** Opening SOURCE DATA block **

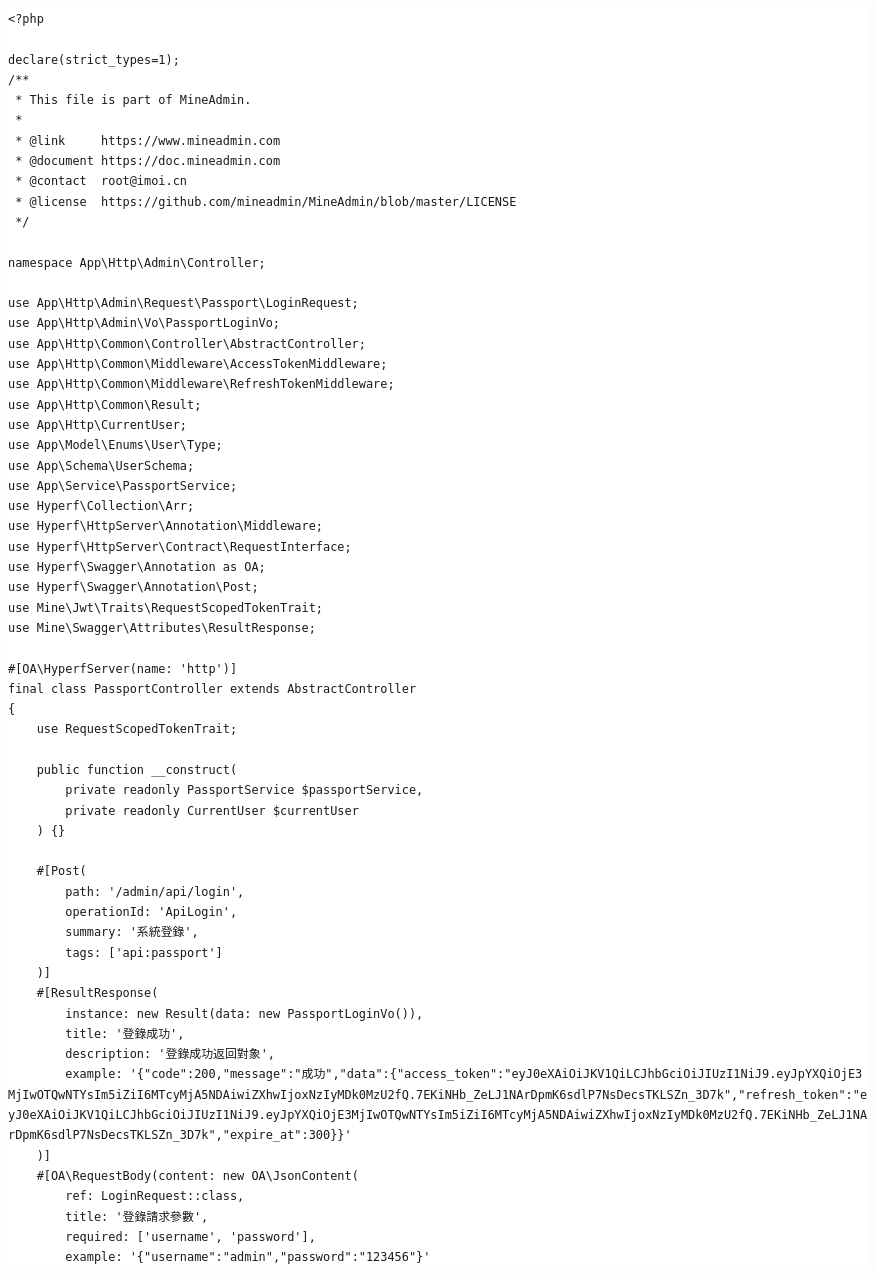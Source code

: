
 ```php{36-81} [TestController]
<?php

declare(strict_types=1);
/**
 * This file is part of MineAdmin.
 *
 * @link     https://www.mineadmin.com
 * @document https://doc.mineadmin.com
 * @contact  root@imoi.cn
 * @license  https://github.com/mineadmin/MineAdmin/blob/master/LICENSE
 */

namespace App\Http\Admin\Controller;

use App\Http\Admin\Request\Passport\LoginRequest;
use App\Http\Admin\Vo\PassportLoginVo;
use App\Http\Common\Controller\AbstractController;
use App\Http\Common\Middleware\AccessTokenMiddleware;
use App\Http\Common\Middleware\RefreshTokenMiddleware;
use App\Http\Common\Result;
use App\Http\CurrentUser;
use App\Model\Enums\User\Type;
use App\Schema\UserSchema;
use App\Service\PassportService;
use Hyperf\Collection\Arr;
use Hyperf\HttpServer\Annotation\Middleware;
use Hyperf\HttpServer\Contract\RequestInterface;
use Hyperf\Swagger\Annotation as OA;
use Hyperf\Swagger\Annotation\Post;
use Mine\Jwt\Traits\RequestScopedTokenTrait;
use Mine\Swagger\Attributes\ResultResponse;

#[OA\HyperfServer(name: 'http')]
final class PassportController extends AbstractController
{
    use RequestScopedTokenTrait;

    public function __construct(
        private readonly PassportService $passportService,
        private readonly CurrentUser $currentUser
    ) {}

    #[Post(
        path: '/admin/api/login',
        operationId: 'ApiLogin',
        summary: '系統登錄',
        tags: ['api:passport']
    )]
    #[ResultResponse(
        instance: new Result(data: new PassportLoginVo()),
        title: '登錄成功',
        description: '登錄成功返回對象',
        example: '{"code":200,"message":"成功","data":{"access_token":"eyJ0eXAiOiJKV1QiLCJhbGciOiJIUzI1NiJ9.eyJpYXQiOjE3MjIwOTQwNTYsIm5iZiI6MTcyMjA5NDAiwiZXhwIjoxNzIyMDk0MzU2fQ.7EKiNHb_ZeLJ1NArDpmK6sdlP7NsDecsTKLSZn_3D7k","refresh_token":"eyJ0eXAiOiJKV1QiLCJhbGciOiJIUzI1NiJ9.eyJpYXQiOjE3MjIwOTQwNTYsIm5iZiI6MTcyMjA5NDAiwiZXhwIjoxNzIyMDk0MzU2fQ.7EKiNHb_ZeLJ1NArDpmK6sdlP7NsDecsTKLSZn_3D7k","expire_at":300}}'
    )]
    #[OA\RequestBody(content: new OA\JsonContent(
        ref: LoginRequest::class,
        title: '登錄請求參數',
        required: ['username', 'password'],
        example: '{"username":"admin","password":"123456"}'
```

** Closing SOURCE DATA block **

*EXERCISE*:
Among the lines of the preceding data, which ones hold the word "RequestScopedTokenTrait"? List them.

*ANSWER FOR THIS EXERCISE*:
use Mine\Jwt\Traits\RequestScopedTokenTrait;
    use RequestScopedTokenTrait;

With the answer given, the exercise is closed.